Welcome

Much like your parents attic, treasured memories lay within. So, wipe the dust off my ruminations and remembrances, sit back and enjoy!

Rhapsody to beat all rhapsodies

Saw this on someone's Facebook post today...simply awesome!



~ V

My Dad

10 years ago last month, my Mom died of sepsis; a complication coming from having Calciphylaxis, which I’m sure was made worse by her being Diabetic. My Mom spent the last three months of her life in the hospital and was in such pain during the last days, that although the Morphine kept her unconscious...she groaned and cried with pain. To my knowledge my Dad spent every waking moment of those days (as well as many nights) with her in the hospital. I know he experienced the frustration and hopelessness, the sadness and despair one feels as they helplessly watch their spouse slowly slip away...I've never forgotten this, nor the impression of duty and love it left with me.
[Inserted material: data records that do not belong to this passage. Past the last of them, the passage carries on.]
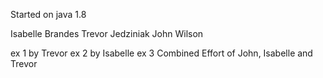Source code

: Started on java 1.8

Isabelle Brandes
Trevor Jedziniak
John Wilson

ex 1 by Trevor
ex 2 by Isabelle
ex 3 Combined Effort of John, Isabelle and Trevor
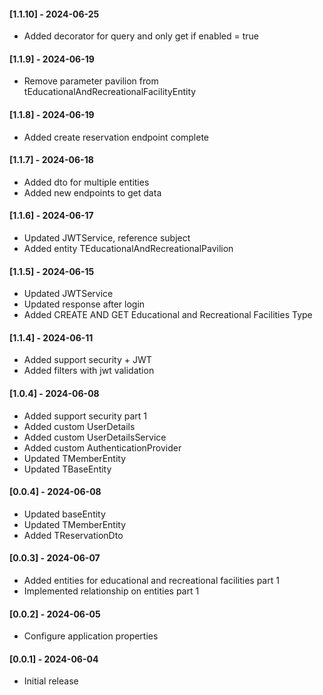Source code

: #### [1.1.10] - 2024-06-25
- Added decorator for query and only get if enabled = true

#### [1.1.9] - 2024-06-19
- Remove parameter pavilion from tEducationalAndRecreationalFacilityEntity

#### [1.1.8] - 2024-06-19
- Added create reservation endpoint complete

#### [1.1.7] - 2024-06-18
- Added dto for multiple entities
- Added new endpoints to get data

#### [1.1.6] - 2024-06-17
- Updated JWTService, reference subject
- Added entity TEducationalAndRecreationalPavilion

#### [1.1.5] - 2024-06-15
- Updated JWTService
- Updated response after login
- Added CREATE AND GET Educational and Recreational Facilities Type

#### [1.1.4] - 2024-06-11

- Added support security + JWT 
- Added filters with jwt validation

#### [1.0.4] - 2024-06-08

- Added support security part 1
- Added custom UserDetails
- Added custom UserDetailsService
- Added custom AuthenticationProvider
- Updated TMemberEntity
- Updated TBaseEntity

#### [0.0.4] - 2024-06-08

- Updated baseEntity
- Updated TMemberEntity
- Added TReservationDto

#### [0.0.3] - 2024-06-07

- Added entities for educational and recreational facilities part 1
- Implemented relationship on entities part 1

#### [0.0.2] - 2024-06-05

- Configure application properties

#### [0.0.1] - 2024-06-04

- Initial release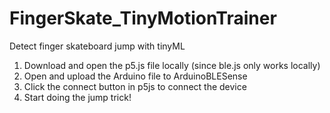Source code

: # FingerSkate_TinyMotionTrainer
 Detect finger skateboard jump with tinyML

1. Download and open the p5.js file locally (since ble.js only works locally)
2. Open and upload the Arduino file to ArduinoBLESense
3. Click the connect button in p5js to connect the device
4. Start doing the jump trick!
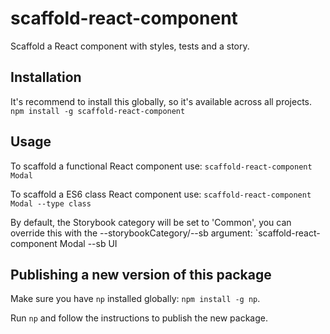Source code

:# scaffold-react-component

Scaffold a React component with styles, tests and a story.

## Installation
It's recommend to install this globally, so it's available across all projects.
`npm install -g scaffold-react-component`

## Usage

To scaffold a functional React component use:
`scaffold-react-component Modal`

To scaffold a ES6 class React component use:
`scaffold-react-component Modal --type class`

By default, the Storybook category will be set to 'Common', you can override this with the --storybookCategory/--sb argument:
`scaffold-react-component Modal --sb UI

## Publishing a new version of this package
Make sure you have `np` installed globally: `npm install -g np`.

Run `np` and follow the instructions to publish the new package.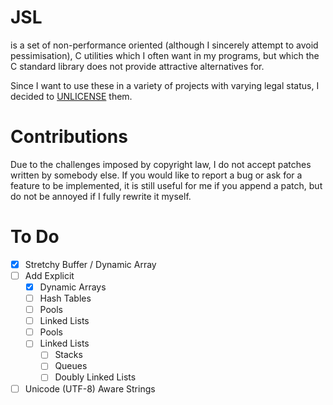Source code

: # JSL

is a set of non-performance oriented (although I sincerely attempt to avoid pessimisation),
C utilities which I often want in my programs, but which the C standard library
does not provide attractive alternatives for.

Since I want to use these in a variety of projects with varying legal status, I decided to
[UNLICENSE](https://www.unlicense.org) them.

# Contributions

Due to the challenges imposed by copyright law, I do not accept patches
written by somebody else. If you would like to report a bug or ask for a
feature to be implemented, it is still useful for me if you append a patch,
but do not be annoyed if I fully rewrite it myself.

# To Do

- [x] Stretchy Buffer / Dynamic Array
- [ ] Add Explicit
    - [x] Dynamic Arrays
    - [ ] Hash Tables
    - [ ] Pools
    - [ ] Linked Lists
    - [ ] Pools
    - [ ] Linked Lists
        - [ ] Stacks
        - [ ] Queues
        - [ ] Doubly Linked Lists
- [ ] Unicode (UTF-8) Aware Strings

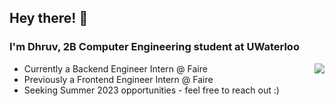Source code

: ## Hey there! :wave:

### I'm Dhruv, 2B Computer Engineering student at UWaterloo


<img align="right" src="https://raw.githubusercontent.com/dhruvupadhyay88/dhruvupadhyay88/main/cat.gif" />

- Currently a Backend Engineer Intern @ Faire
- Previously a Frontend Engineer Intern @ Faire
- Seeking Summer 2023 opportunities - feel free to reach out :)
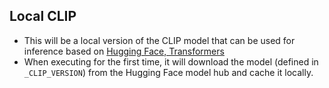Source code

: ## Local CLIP

- This will be a local version of the CLIP model that can be used for inference based on [Hugging Face, Transformers](https://huggingface.co/docs/transformers/en/model_doc/clip) 
- When executing for the first time, it will download the model (defined in `_CLIP_VERSION`) from the Hugging Face model hub and cache it locally.

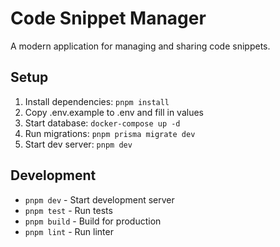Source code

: # Code Snippet Manager

A modern application for managing and sharing code snippets.

## Setup

1. Install dependencies: `pnpm install`
2. Copy .env.example to .env and fill in values
3. Start database: `docker-compose up -d`
4. Run migrations: `pnpm prisma migrate dev`
5. Start dev server: `pnpm dev`

## Development

- `pnpm dev` - Start development server
- `pnpm test` - Run tests
- `pnpm build` - Build for production
- `pnpm lint` - Run linter
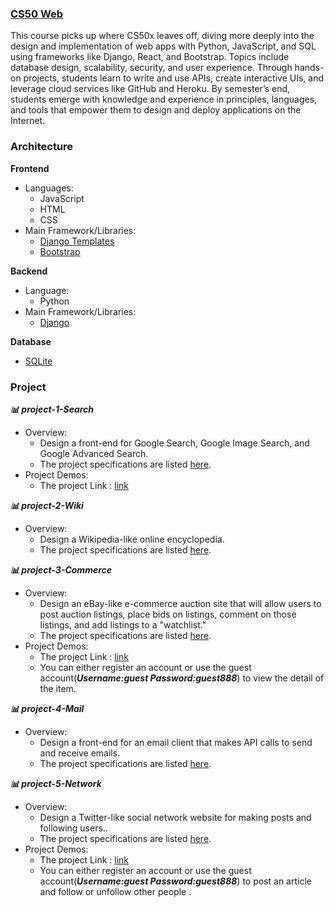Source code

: ### [CS50 Web](https://cs50.harvard.edu/web/2020/) 
This course picks up where CS50x leaves off, diving more deeply into the design and implementation of web apps with Python, JavaScript, and SQL using frameworks like Django, React, and Bootstrap. Topics include database design, scalability, security, and user experience. Through hands-on projects, students learn to write and use APIs, create interactive UIs, and leverage cloud services like GitHub and Heroku. By semester’s end, students emerge with knowledge and experience in principles, languages, and tools that empower them to design and deploy applications on the Internet.

### Architecture
**Frontend**
- Languages: 
 	* JavaScript
	* HTML
	* CSS
- Main Framework/Libraries:
 	* [Django Templates](https://docs.djangoproject.com/en/3.1/ref/templates/language/)
	* [Bootstrap](https://getbootstrap.com/)

**Backend**
- Language: 
	* Python
- Main Framework/Libraries:
 	* [Django](https://www.djangoproject.com/)

**Database**
- [SQLite](https://www.sqlite.org/index.html)

### Project 
***📊 project-1-Search***
-  Overview: 
   * Design a front-end for Google Search, Google Image Search, and Google Advanced Search.
   * The project specifications are listed [here](https://cs50.harvard.edu/web/2020/projects/0/search/).
- Project Demos:
   * The project Link : [link](https://popolee0513.github.io/Search.github.io/)

***📊 project-2-Wiki***
- Overview: 
  * Design a Wikipedia-like online encyclopedia.
  * The project specifications are listed [here](https://cs50.harvard.edu/web/2020/projects/1/wiki/).

***📊 project-3-Commerce***
-  Overview: 
   * Design an eBay-like e-commerce auction site that will allow users to post auction listings, place bids on listings, comment on those listings, and add listings to a "watchlist."
   * The project specifications are listed [here](https://cs50.harvard.edu/web/2020/projects/2/commerce/).
- Project Demos:
   * The project Link : [link](https://popo-commerce.herokuapp.com/)
   * You can either register an account or use the guest account(***Username:guest Password:guest888***) to view the detail of the item.
 
***📊 project-4-Mail***
- Overview: 
  * Design a front-end for an email client that makes API calls to send and receive emails.
  * The project specifications are listed [here](https://cs50.harvard.edu/web/2020/projects/3/mail/).

***📊 project-5-Network***
- Overview: 
  * Design a Twitter-like social network website for making posts and following users..
  * The project specifications are listed [here](https://cs50.harvard.edu/web/2020/projects/4/network/).
- Project Demos:
   * The project Link : [link](https://popo-network.herokuapp.com/)
   * You can either register an account or use the guest account(***Username:guest Password:guest888***) to post an article and follow or unfollow other people .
I've written about my relationship with my Dad as I grew up before...he was a pretty harsh disciplinarian...kind of a 'shoot first, ask questions later' type of guy and while I know there were plenty of times where I had earned his wrath...there were many times where justice wasn't blind and the scales were weighted against me and as I grew older, I took a lot of resentment for my father with me.

It wasn't always that way...I remember in my early years Dad would take me fishing or I'd go along with him while he road hunted for Pheasant. He taught me how to bait my own hook and how to not just rely on the bobber, but to keep the line between my thumb and pointer finger, so I could feel the fish nibbling before they struck. He also taught me how to look for Pheasant runs along fence rows...and that a hen will nest not too far from a run. My Dad taught me about grilling (although I'm a better griller!), how to clean a fish (which I hate to this day) and how to work on cars. My Dad sat down with me when a girl broke my heart for the very first time and I thought the world was crashing in around me and told me through the lump in his throat 'Son...It'll be OK. It will only hurt for a time and then you'll never allow yourself to be hurt that bad again.' ...Of course I allowed myself to be hurt again...but the point was he was trying to connect with me...trying to ease my wound heart...and it's a moment that I'll never forget.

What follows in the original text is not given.